╭──
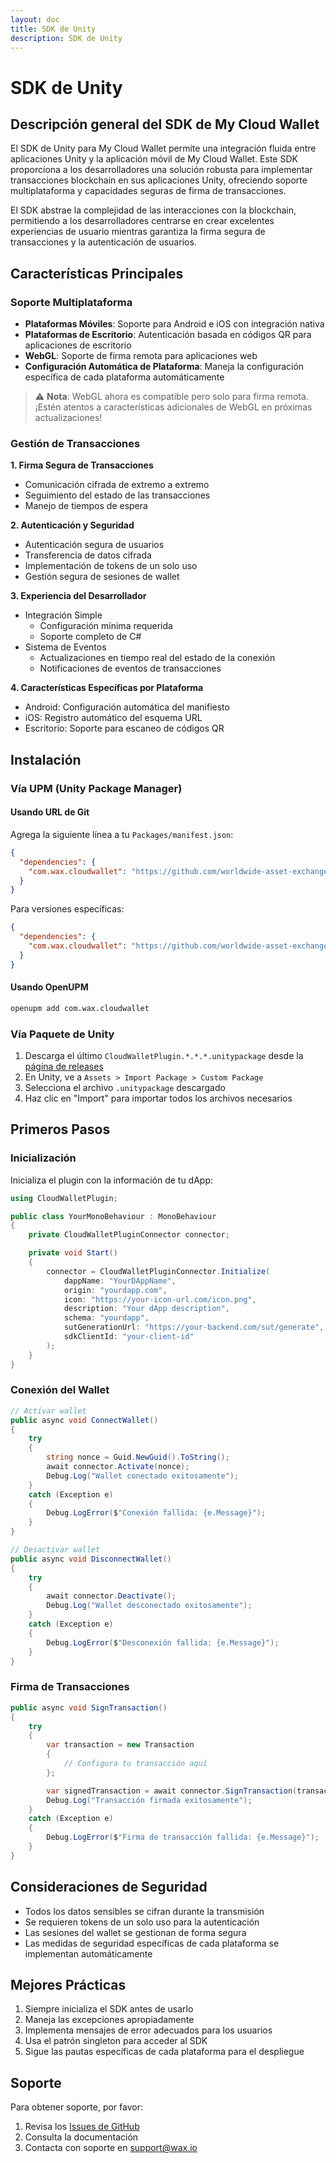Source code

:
 ```yaml
---
layout: doc
title: SDK de Unity
description: SDK de Unity
---
```


# SDK de Unity
## Descripción general del SDK de My Cloud Wallet

El SDK de Unity para My Cloud Wallet permite una integración fluida entre aplicaciones Unity y la aplicación móvil de My Cloud Wallet. Este SDK proporciona a los desarrolladores una solución robusta para implementar transacciones blockchain en sus aplicaciones Unity, ofreciendo soporte multiplataforma y capacidades seguras de firma de transacciones.

El SDK abstrae la complejidad de las interacciones con la blockchain, permitiendo a los desarrolladores centrarse en crear excelentes experiencias de usuario mientras garantiza la firma segura de transacciones y la autenticación de usuarios.

## Características Principales

### Soporte Multiplataforma
- **Plataformas Móviles**: Soporte para Android e iOS con integración nativa
- **Plataformas de Escritorio**: Autenticación basada en códigos QR para aplicaciones de escritorio
- **WebGL**: Soporte de firma remota para aplicaciones web
- **Configuración Automática de Plataforma**: Maneja la configuración específica de cada plataforma automáticamente

> ⚠️ **Nota**: WebGL ahora es compatible pero solo para firma remota. ¡Estén atentos a características adicionales de WebGL en próximas actualizaciones!

### Gestión de Transacciones
**1. Firma Segura de Transacciones**
  - Comunicación cifrada de extremo a extremo
  - Seguimiento del estado de las transacciones
  - Manejo de tiempos de espera

**2. Autenticación y Seguridad**
  - Autenticación segura de usuarios
  - Transferencia de datos cifrada
  - Implementación de tokens de un solo uso
  - Gestión segura de sesiones de wallet

**3. Experiencia del Desarrollador**
  - Integración Simple
    - Configuración mínima requerida
    - Soporte completo de C#
  - Sistema de Eventos
    - Actualizaciones en tiempo real del estado de la conexión
    - Notificaciones de eventos de transacciones

**4. Características Específicas por Plataforma**
  - Android: Configuración automática del manifiesto
  - iOS: Registro automático del esquema URL
  - Escritorio: Soporte para escaneo de códigos QR

## Instalación

### Vía UPM (Unity Package Manager)

#### Usando URL de Git
Agrega la siguiente línea a tu `Packages/manifest.json`:

```json
{
  "dependencies": {
    "com.wax.cloudwallet": "https://github.com/worldwide-asset-exchange/cloudwallet-unity-sdk.git?path=Assets/CloudWalletPlugin"
  }
}
```

Para versiones específicas:
```json
{
  "dependencies": {
    "com.wax.cloudwallet": "https://github.com/worldwide-asset-exchange/cloudwallet-unity-sdk.git?path=Assets/CloudWalletPlugin#1.0.0"
  }
}
```

#### Usando OpenUPM
```bash
openupm add com.wax.cloudwallet
```

### Vía Paquete de Unity
1. Descarga el último `CloudWalletPlugin.*.*.*.unitypackage` desde la [página de releases](https://github.com/worldwide-asset-exchange/cloudwallet-unity-sdk/releases)
2. En Unity, ve a `Assets > Import Package > Custom Package`
3. Selecciona el archivo `.unitypackage` descargado
4. Haz clic en "Import" para importar todos los archivos necesarios

## Primeros Pasos

### Inicialización
Inicializa el plugin con la información de tu dApp:

```csharp
using CloudWalletPlugin;

public class YourMonoBehaviour : MonoBehaviour
{
    private CloudWalletPluginConnector connector;

    private void Start()
    {
        connector = CloudWalletPluginConnector.Initialize(
            dappName: "YourDAppName",
            origin: "yourdapp.com",
            icon: "https://your-icon-url.com/icon.png",
            description: "Your dApp description",
            schema: "yourdapp",
            sutGenerationUrl: "https://your-backend.com/sut/generate",
            sdkClientId: "your-client-id"
        );
    }
}
```

### Conexión del Wallet
```csharp
// Activar wallet
public async void ConnectWallet()
{
    try
    {
        string nonce = Guid.NewGuid().ToString();
        await connector.Activate(nonce);
        Debug.Log("Wallet conectado exitosamente");
    }
    catch (Exception e)
    {
        Debug.LogError($"Conexión fallida: {e.Message}");
    }
}

// Desactivar wallet
public async void DisconnectWallet()
{
    try
    {
        await connector.Deactivate();
        Debug.Log("Wallet desconectado exitosamente");
    }
    catch (Exception e)
    {
        Debug.LogError($"Desconexión fallida: {e.Message}");
    }
}
```

### Firma de Transacciones
```csharp
public async void SignTransaction()
{
    try
    {
        var transaction = new Transaction
        {
            // Configura tu transacción aquí
        };

        var signedTransaction = await connector.SignTransaction(transaction);
        Debug.Log("Transacción firmada exitosamente");
    }
    catch (Exception e)
    {
        Debug.LogError($"Firma de transacción fallida: {e.Message}");
    }
}
```

## Consideraciones de Seguridad

- Todos los datos sensibles se cifran durante la transmisión
- Se requieren tokens de un solo uso para la autenticación
- Las sesiones del wallet se gestionan de forma segura
- Las medidas de seguridad específicas de cada plataforma se implementan automáticamente

## Mejores Prácticas

1. Siempre inicializa el SDK antes de usarlo
2. Maneja las excepciones apropiadamente
3. Implementa mensajes de error adecuados para los usuarios
4. Usa el patrón singleton para acceder al SDK
5. Sigue las pautas específicas de cada plataforma para el despliegue

## Soporte

Para obtener soporte, por favor:
1. Revisa los [Issues de GitHub](https://github.com/worldwide-asset-exchange/cloudwallet-unity-sdk/issues)
2. Consulta la documentación
3. Contacta con soporte en support@wax.io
╰──
#### [WHAT YOU NEED TO DO]
Write out each line of the listing above, exactly, from its first line to the line holding "## Descripción general", inclusive. Skip the pictures.

#### [RESULT]
Source code

:
 ```yaml
---
layout: doc
title: SDK de Unity
description: SDK de Unity
---
```


# SDK de Unity
## Descripción general del SDK de My Cloud Wallet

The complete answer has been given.